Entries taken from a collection

------------------------------------------------------------

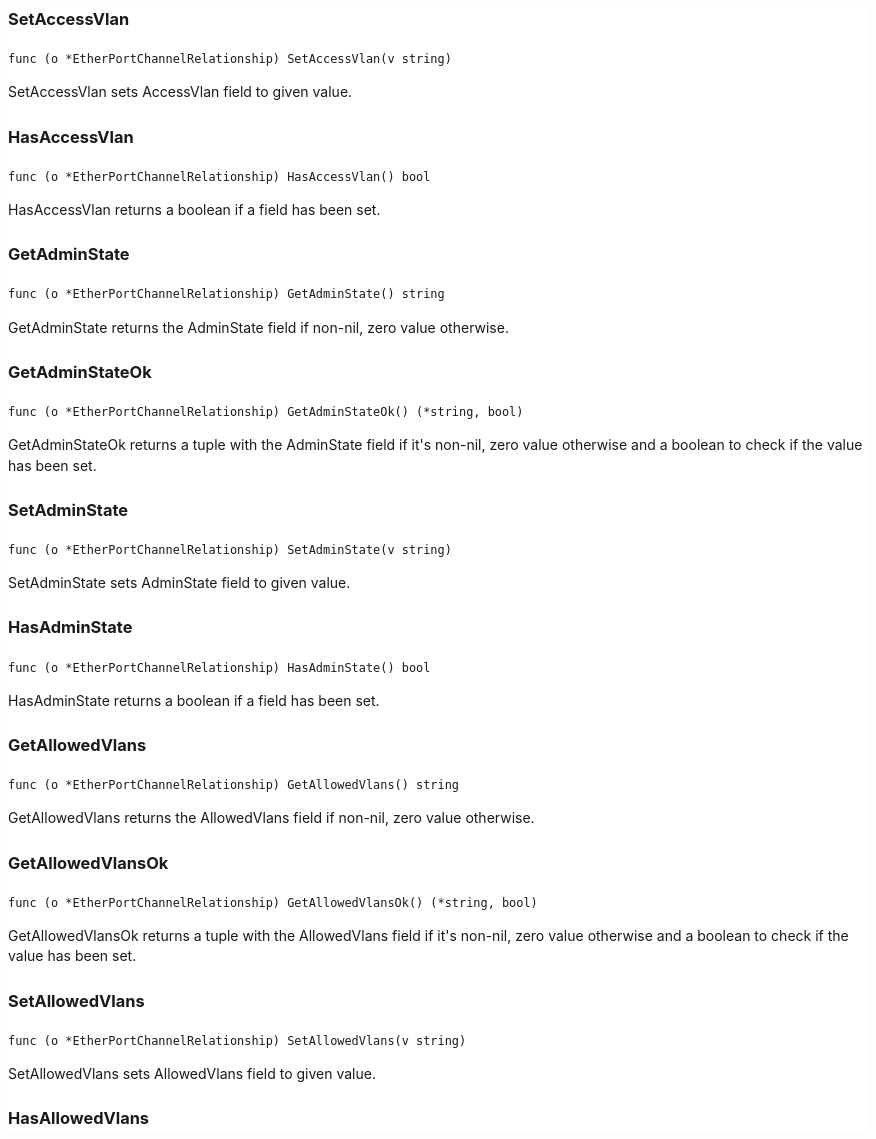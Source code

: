### SetAccessVlan

`func (o *EtherPortChannelRelationship) SetAccessVlan(v string)`

SetAccessVlan sets AccessVlan field to given value.

### HasAccessVlan

`func (o *EtherPortChannelRelationship) HasAccessVlan() bool`

HasAccessVlan returns a boolean if a field has been set.

### GetAdminState

`func (o *EtherPortChannelRelationship) GetAdminState() string`

GetAdminState returns the AdminState field if non-nil, zero value otherwise.

### GetAdminStateOk

`func (o *EtherPortChannelRelationship) GetAdminStateOk() (*string, bool)`

GetAdminStateOk returns a tuple with the AdminState field if it's non-nil, zero value otherwise
and a boolean to check if the value has been set.

### SetAdminState

`func (o *EtherPortChannelRelationship) SetAdminState(v string)`

SetAdminState sets AdminState field to given value.

### HasAdminState

`func (o *EtherPortChannelRelationship) HasAdminState() bool`

HasAdminState returns a boolean if a field has been set.

### GetAllowedVlans

`func (o *EtherPortChannelRelationship) GetAllowedVlans() string`

GetAllowedVlans returns the AllowedVlans field if non-nil, zero value otherwise.

### GetAllowedVlansOk

`func (o *EtherPortChannelRelationship) GetAllowedVlansOk() (*string, bool)`

GetAllowedVlansOk returns a tuple with the AllowedVlans field if it's non-nil, zero value otherwise
and a boolean to check if the value has been set.

### SetAllowedVlans

`func (o *EtherPortChannelRelationship) SetAllowedVlans(v string)`

SetAllowedVlans sets AllowedVlans field to given value.

### HasAllowedVlans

------------------------------------------------------------

[Task to carry out] Nothing but the lines from the one with "SetAllowedVlans sets AllowedVlans" through the final line of the records may appear in the answer, and each must be transcribed exactly.

[Response area]
SetAllowedVlans sets AllowedVlans field to given value.

### HasAllowedVlans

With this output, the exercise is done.